Grace walked into the living room, then paused. The room had a preternatural stillness to it that made her shiver and take a deep breath; a heavy tension seemed to thicken the air. She was suddenly certain, could feel it right in her frozen heart, that something was horribly wrong.
chapter forty
Vaughn appeared in the bedroom doorway, a tumbler of whisky in his hand. ‘I wondered when you’d get back,’ he said, and if you didn’t know him, it would have sounded like a casual query. But Grace did know him, and she could hear the quiet rage underpinning each word. For the life of her, she didn’t know why.
She steeled herself to walk towards Vaughn. He always got rumpled when he was fielding difficult work calls, but as she drew nearer Grace could see there was absolutely no colour to his face - just a grey pallor; the top button was missing from his shirt and his eyes . . . God, his eyes. It was like he’d forgotten how to focus - his gaze skittered everywhere but her.
Then Vaughn pinned Grace in place and she wished he’d look away. She stopped moving and took a step back, as he said, ‘Noah phoned. For someone so drunk, he was surprisingly lucid.’
Vaughn’s sarcasm, as ever, verged on the sublime and Grace winced. It was as if he had been waiting for any reaction from her to snap him out of his fugue state because he was at her side in three angry strides, or would have been if Grace wasn’t darting away in panic.
She made sure that the sofa was between them before she said, ‘Vaughn, really, it’s no big deal. If it had happened next week instead of this week, I’d have been out of your hair, or free from contractual obligation, y’know?

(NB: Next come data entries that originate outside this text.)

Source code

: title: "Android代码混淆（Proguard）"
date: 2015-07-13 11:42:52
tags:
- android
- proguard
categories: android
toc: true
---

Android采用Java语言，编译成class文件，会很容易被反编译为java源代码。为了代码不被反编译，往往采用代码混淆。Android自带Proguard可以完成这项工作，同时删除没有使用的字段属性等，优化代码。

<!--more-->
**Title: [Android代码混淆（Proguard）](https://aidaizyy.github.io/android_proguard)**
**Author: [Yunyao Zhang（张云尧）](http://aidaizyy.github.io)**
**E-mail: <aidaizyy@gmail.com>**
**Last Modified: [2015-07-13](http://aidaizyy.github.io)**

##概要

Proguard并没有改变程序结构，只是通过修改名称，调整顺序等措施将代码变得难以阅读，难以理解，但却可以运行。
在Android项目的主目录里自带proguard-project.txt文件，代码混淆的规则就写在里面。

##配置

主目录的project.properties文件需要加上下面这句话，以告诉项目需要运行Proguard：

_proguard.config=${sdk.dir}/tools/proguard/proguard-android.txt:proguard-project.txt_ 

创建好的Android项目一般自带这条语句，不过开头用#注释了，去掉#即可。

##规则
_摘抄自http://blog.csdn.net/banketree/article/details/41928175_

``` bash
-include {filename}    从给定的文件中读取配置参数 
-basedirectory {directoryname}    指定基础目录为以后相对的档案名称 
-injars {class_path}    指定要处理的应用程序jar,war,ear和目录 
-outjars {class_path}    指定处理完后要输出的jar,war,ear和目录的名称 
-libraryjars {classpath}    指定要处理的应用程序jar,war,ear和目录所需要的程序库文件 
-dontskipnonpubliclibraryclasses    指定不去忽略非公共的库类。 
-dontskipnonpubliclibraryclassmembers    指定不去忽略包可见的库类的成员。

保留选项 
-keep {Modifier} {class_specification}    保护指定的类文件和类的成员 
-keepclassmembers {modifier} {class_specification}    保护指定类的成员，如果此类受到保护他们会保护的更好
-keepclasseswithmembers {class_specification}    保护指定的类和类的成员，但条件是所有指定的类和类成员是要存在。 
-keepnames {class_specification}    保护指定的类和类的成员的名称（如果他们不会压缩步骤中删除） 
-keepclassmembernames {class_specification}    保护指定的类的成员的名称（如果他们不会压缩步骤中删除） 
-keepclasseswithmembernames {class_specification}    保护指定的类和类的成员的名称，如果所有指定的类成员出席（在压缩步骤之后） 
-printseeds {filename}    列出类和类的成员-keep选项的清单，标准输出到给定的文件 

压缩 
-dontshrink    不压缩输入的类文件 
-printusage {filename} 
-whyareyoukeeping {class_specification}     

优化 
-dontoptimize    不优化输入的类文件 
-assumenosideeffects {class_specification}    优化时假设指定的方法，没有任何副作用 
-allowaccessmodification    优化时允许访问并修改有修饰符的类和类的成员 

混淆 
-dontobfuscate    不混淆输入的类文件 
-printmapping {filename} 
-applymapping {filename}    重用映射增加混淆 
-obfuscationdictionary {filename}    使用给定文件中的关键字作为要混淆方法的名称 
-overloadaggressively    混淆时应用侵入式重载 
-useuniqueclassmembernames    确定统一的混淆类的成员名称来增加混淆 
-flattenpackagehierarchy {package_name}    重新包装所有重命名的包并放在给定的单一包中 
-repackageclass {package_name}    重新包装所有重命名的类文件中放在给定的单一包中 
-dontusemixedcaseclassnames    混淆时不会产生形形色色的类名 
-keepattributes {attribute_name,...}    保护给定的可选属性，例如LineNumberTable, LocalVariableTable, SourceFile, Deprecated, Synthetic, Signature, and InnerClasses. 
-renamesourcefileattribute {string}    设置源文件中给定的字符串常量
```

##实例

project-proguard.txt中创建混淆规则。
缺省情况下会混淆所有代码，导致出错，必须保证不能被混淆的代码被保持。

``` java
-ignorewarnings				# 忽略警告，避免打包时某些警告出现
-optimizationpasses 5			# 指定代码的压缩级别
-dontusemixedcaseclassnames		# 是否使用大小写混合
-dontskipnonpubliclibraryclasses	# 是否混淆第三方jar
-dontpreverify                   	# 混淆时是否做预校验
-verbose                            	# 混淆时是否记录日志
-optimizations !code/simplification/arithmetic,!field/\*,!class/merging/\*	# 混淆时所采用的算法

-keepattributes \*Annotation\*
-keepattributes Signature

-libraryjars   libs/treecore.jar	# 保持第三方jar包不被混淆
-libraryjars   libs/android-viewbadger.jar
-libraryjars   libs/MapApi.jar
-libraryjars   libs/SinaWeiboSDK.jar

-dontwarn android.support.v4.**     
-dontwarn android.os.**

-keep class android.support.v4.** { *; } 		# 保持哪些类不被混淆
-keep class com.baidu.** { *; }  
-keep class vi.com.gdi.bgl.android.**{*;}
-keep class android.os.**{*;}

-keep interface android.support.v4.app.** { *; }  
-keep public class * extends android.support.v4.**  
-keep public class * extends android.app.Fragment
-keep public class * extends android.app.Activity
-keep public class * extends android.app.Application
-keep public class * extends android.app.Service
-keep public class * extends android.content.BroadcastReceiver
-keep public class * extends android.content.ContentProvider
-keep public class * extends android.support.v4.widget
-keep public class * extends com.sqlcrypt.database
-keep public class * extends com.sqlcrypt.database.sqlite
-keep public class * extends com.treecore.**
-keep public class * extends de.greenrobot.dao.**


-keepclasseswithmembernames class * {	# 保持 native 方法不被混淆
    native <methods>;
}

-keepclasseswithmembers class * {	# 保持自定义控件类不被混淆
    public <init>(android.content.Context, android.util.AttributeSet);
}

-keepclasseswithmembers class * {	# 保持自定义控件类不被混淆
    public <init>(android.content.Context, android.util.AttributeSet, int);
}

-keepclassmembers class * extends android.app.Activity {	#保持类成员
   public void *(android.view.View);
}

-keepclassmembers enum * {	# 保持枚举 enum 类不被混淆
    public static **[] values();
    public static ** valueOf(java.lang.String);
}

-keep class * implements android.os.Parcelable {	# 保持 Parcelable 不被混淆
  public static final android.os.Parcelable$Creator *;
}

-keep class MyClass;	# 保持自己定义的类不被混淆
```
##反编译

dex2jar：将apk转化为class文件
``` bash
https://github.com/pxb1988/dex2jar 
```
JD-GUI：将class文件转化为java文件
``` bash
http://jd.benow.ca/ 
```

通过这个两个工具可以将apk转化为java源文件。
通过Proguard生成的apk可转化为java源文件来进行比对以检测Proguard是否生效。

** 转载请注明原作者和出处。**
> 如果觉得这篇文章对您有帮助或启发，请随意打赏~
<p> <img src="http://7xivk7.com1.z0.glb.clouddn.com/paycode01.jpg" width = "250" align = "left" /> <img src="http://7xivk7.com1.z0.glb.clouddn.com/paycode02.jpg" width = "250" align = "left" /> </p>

OK, I should have—’
‘Shut up!’ Vaughn was at her side so fast that Grace wasn’t sure how he’d managed it, his hands wrapping round her wrists in a bruising grip, so he could haul her closer in a parody of every time he’d done just that so he could kiss her. ‘It’s a bloody big deal, Grace, to kiss me and whisper all those breathy words as you wrapped yourself around me, then go to his bed and do the same tired, old routine. Or did you mean it when you told Noah that he was the best fuck you’d ever had? That no one had ever made you come so hard and so often?’
Grace tried to wrench her hands free so she could clamp them over her ears, but Vaughn refused to let her go, pressing down harder so she cried out as he dragged her towards the sofa and forced her into
a sitting position. ‘I never fucked him. I swear!’
‘When did it start? After the party? Or was it going on before then?’ Vaughn finally released her wrists, but it was just a momentary respite, so he could sit down next to her and cup her face in his hands. Grace could feel the tremor in his fingers, as if Vaughn was just itching to snap her neck. She forced herself to stay very still and look him right in the eyes.
That was when she started crying, because Vaughn’s eyes weren’t angry. She could see the hurt lodged there, and the way he cringed from her gaze, like a wounded animal. She’d been on the receiving end of that kind of agony often enough to know how wretched it felt. Like someone had taken out your heart, kicked it around for a few hours and then shoved it back in your chest.
‘I didn’t . . . I never have,’ she began. ‘Please, just listen to me and let me tell you what happened. Just be quiet and don’t say anything, OK?’